A different beloved pet I threatened cruelly in a happy voice.

To induce stress in an Abyssinian banana tree, I drank a quart of water and licked up the remaining sweat from the outside of the glass. Then I blotted my tongue with a tissue until it was a dry slab.

To induce stress in a fist-sized igneous rock I dumped out another quart and put the rock in the standing water and left it there in the cool white light.

To induce stress in any number of possessions of an old man I bequeathed them to his unsentimental son.

A lot of people I just pointed a gun at.

A priceless Persian rug I spilled wine on and then ruthlessly, perfectly cleaned.

A shining new laptop computer was used to click on inadvisable banner ads, while an obsolete model was made to watch.

To induce stress in a captive audience, I sang songs far outside my range, and then forgot the lyrics, which induced stress in the songs as well.

Participants reacted to displays of despotic authority with stress, and also to displays of deferential incompetence. The payment scheme for participating became continually more complicated.

Finally there were the participants in whom I did not induce anything. These ones you know when you see. They are addicted to it already. I mean this in a tragic physical sense.

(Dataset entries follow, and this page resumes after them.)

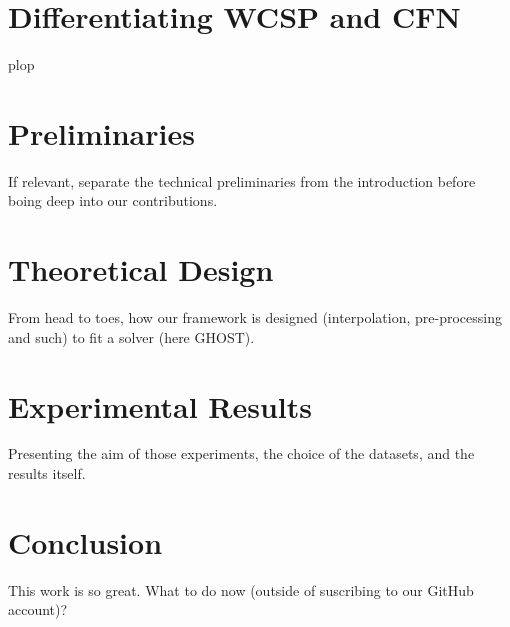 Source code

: \documentclass[letterpaper]{article} %
\newcommand{\cfn}{\textsc{CFN}\xspace}
\newcommand{\wcsp}{\textsc{WCSP}\xspace}
\begin{document}
\section{Differentiating \wcsp and \cfn}
plop

\section{Preliminaries}\label{sec:preliminaries}
If relevant, separate the technical preliminaries from the introduction before boing deep into our contributions.

\section{Theoretical Design}\label{sec:theory}
From head to toes, how our framework is designed (interpolation, pre-processing and such) to fit a solver (here GHOST).

\section{Experimental Results}\label{sec:xp}
Presenting the aim of those experiments, the choice of the datasets, and the results itself.

\section{Conclusion}\label{sec:conclusion}
This work is so great. What to do now (outside of suscribing to our GitHub account)?

%


\end{document}
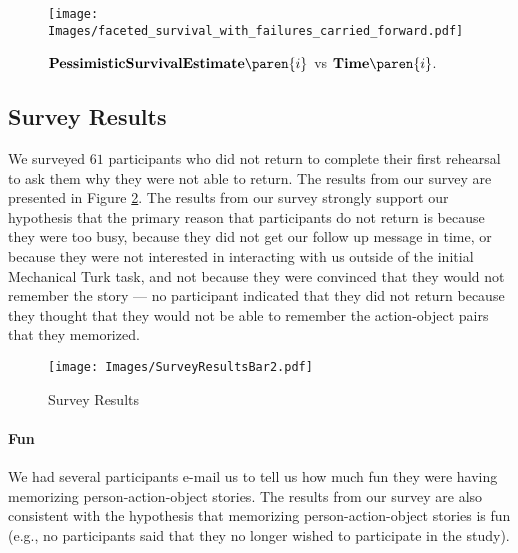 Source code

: \begin{figure}
\centering
\texttt{[image: Images/faceted\_survival\_with\_failures\_carried\_forward.pdf]}
\caption{$\mathbf{PessimisticSurvivalEstimate}\paren{i}$ vs $\mathbf{Time}\paren{i}$.}
\label{fig:FacetedTotalSurvival}
\end{figure}



\subsection{Survey Results} \label{subsubsec:SurveyResults} We surveyed $61$ participants who did not return to complete their first rehearsal to ask them why they were not able to return. The results from our survey are presented in Figure \ref{fig:SurveyReturned}. The results from our survey strongly support our hypothesis that the primary reason that participants do not return is because they were too busy, because they did not get our follow up message in time, or because they were not interested in interacting with us outside of the initial Mechanical Turk task, and not because they were convinced that they would not remember the story --- no participant indicated that they did not return because they thought that they would not be able to remember the action-object pairs that they memorized.

\begin{figure}[htb]
\begin{center}
\hspace*{-0.1\columnwidth}
\texttt{[image: Images/SurveyResultsBar2.pdf]}
\end{center}
\caption[Survey: Which of the following reasons best describes why you were unable to return to take the follow up test?]{Survey Results}
\label{fig:SurveyReturned}
\end{figure}

\paragraph*{Fun} We had several participants e-mail us to tell us how much fun they were having memorizing person-action-object stories. The results from our survey are also consistent with the hypothesis that memorizing person-action-object stories is fun (e.g., no participants said that they no longer wished to participate in the study). 

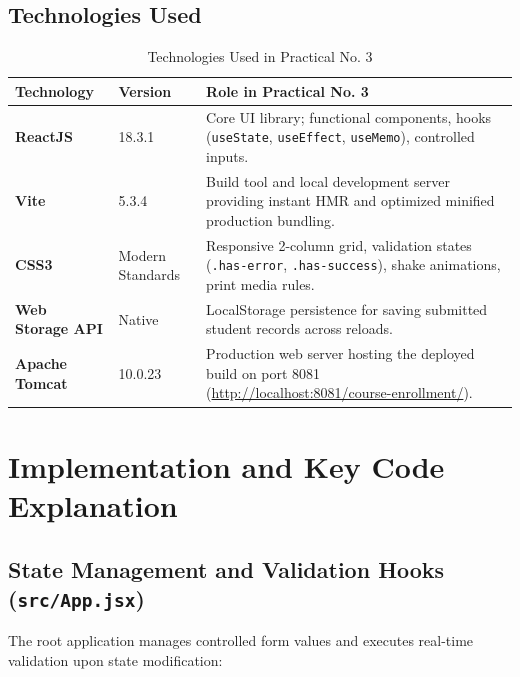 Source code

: \documentclass[11pt,a4paper]{article}
\begin{document}
\subsection{Technologies Used}
\begin{table}[htbp]
\centering
\small
\renewcommand{\arraystretch}{1.3}
\begin{tabularx}{\textwidth}{l p{3.2cm} X}
\toprule
\textbf{Technology} & \textbf{Version} & \textbf{Role in Practical No. 3} \\
\midrule
\textbf{ReactJS} & 18.3.1 & Core UI library; functional components, hooks (\texttt{useState}, \texttt{useEffect}, \texttt{useMemo}), controlled inputs. \\
\textbf{Vite} & 5.3.4 & Build tool and local development server providing instant HMR and optimized minified production bundling. \\
\textbf{CSS3} & Modern Standards & Responsive 2-column grid, validation states (\texttt{.has-error}, \texttt{.has-success}), shake animations, print media rules. \\
\textbf{Web Storage API} & Native & LocalStorage persistence for saving submitted student records across reloads. \\
\textbf{Apache Tomcat} & 10.0.23 & Production web server hosting the deployed build on port 8081 (\url{http://localhost:8081/course-enrollment/}). \\
\bottomrule
\end{tabularx}
\caption{Technologies Used in Practical No. 3}
\end{table}

\newpage

\section{Implementation and Key Code Explanation}

\subsection{State Management and Validation Hooks (\texttt{src/App.jsx})}
The root application manages controlled form values and executes real-time validation upon state modification:
\end{document}
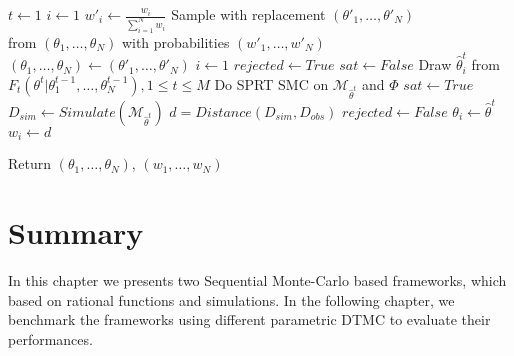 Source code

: \begin{algorithm}
      \begin{algorithmic}[H]
            \State $t \leftarrow 1$
            \State $i \leftarrow 1$ 
            \State $w'_i \leftarrow \frac{w_i}{\sum_{i=1}^N w_i} $
            \EndWhile
            \State Sample with replacement $(\theta'_1,\ldots,\theta'_N)$  \\\hspace{1.5cm} from $(\theta_1,\ldots,\theta_N)$ with probabilities $(w'_1,\ldots,w'_N)$
            \State $(\theta_1,\ldots,\theta_N) \leftarrow (\theta'_1,\ldots,\theta'_N)$
            \State $i \leftarrow 1$
             
            \State $rejected \leftarrow True$
            \State $sat \leftarrow False $
            \State Draw $\hat{\theta}^t_i$ from $F_t(\theta^t | \theta^{t-1}_1,\ldots,\theta^{t-1}_N), 1\leq t \leq M$
            \State Do SPRT SMC on $\mathcal{M}_{\hat{\theta}^t}$ and $\Phi$
            \State $sat \leftarrow True$
            \EndIf
            \EndWhile
            \State $D_{sim} \leftarrow Simulate(\mathcal{M}_{\hat{\theta}^t})$
            \State $d = Distance(D_{sim}, D_{obs})$
            \State $rejected \leftarrow False$
            \State $\theta_i \leftarrow \hat{\theta}^t$
            \State $w_i \leftarrow d$
            \EndIf

            \EndWhile
            \EndWhile
            \EndWhile
            \State Return $(\theta_1,\ldots,\theta_{N})$, $(w_1,\ldots,w_{N})$
            \EndProcedure
      \end{algorithmic}
\end{algorithm}

\section{Summary}
In this chapter we presents two Sequential Monte-Carlo based frameworks, which based on rational
functions and simulations. In the following chapter, we benchmark the frameworks using different
parametric DTMC to evaluate their performances.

They have been, passively, preparing for their participation in the study their entire lives, dosing themselves with stress until their dumb liquids adjust permanently, and will produce stress when none presents itself. All you have to do with these ones is listen to their story while you prepare their bed, about their partner who was, before they met, a professional dancer, but was never recorded in his entire short career, so when they met there was no proof except the partner’s gorgeous body, and the participant has to this day never seen the partner dance, and then you tell them goodnight and how to contact the technician, and wait two hours in the dim dark for them to cry out about something they heard, What’s Wrong, Where Are You, Who Is There, I Need Help, I Think I Need Help, and then they’re ready to perform spectacularly without my having helped at all.

After the participant is stressed adequately and sent off to be studied, I must consider what I am doing to myself. I’ve thought sometimes that inducing stress in other people relieves it in me, like I’m passing along a conserved energy. But other times I have suspected I am creating it in the both of us, a small new injury. The call, “Next,” comes so fast out of my mouth then, before the last one has even passed on, before the air in the lab can go still.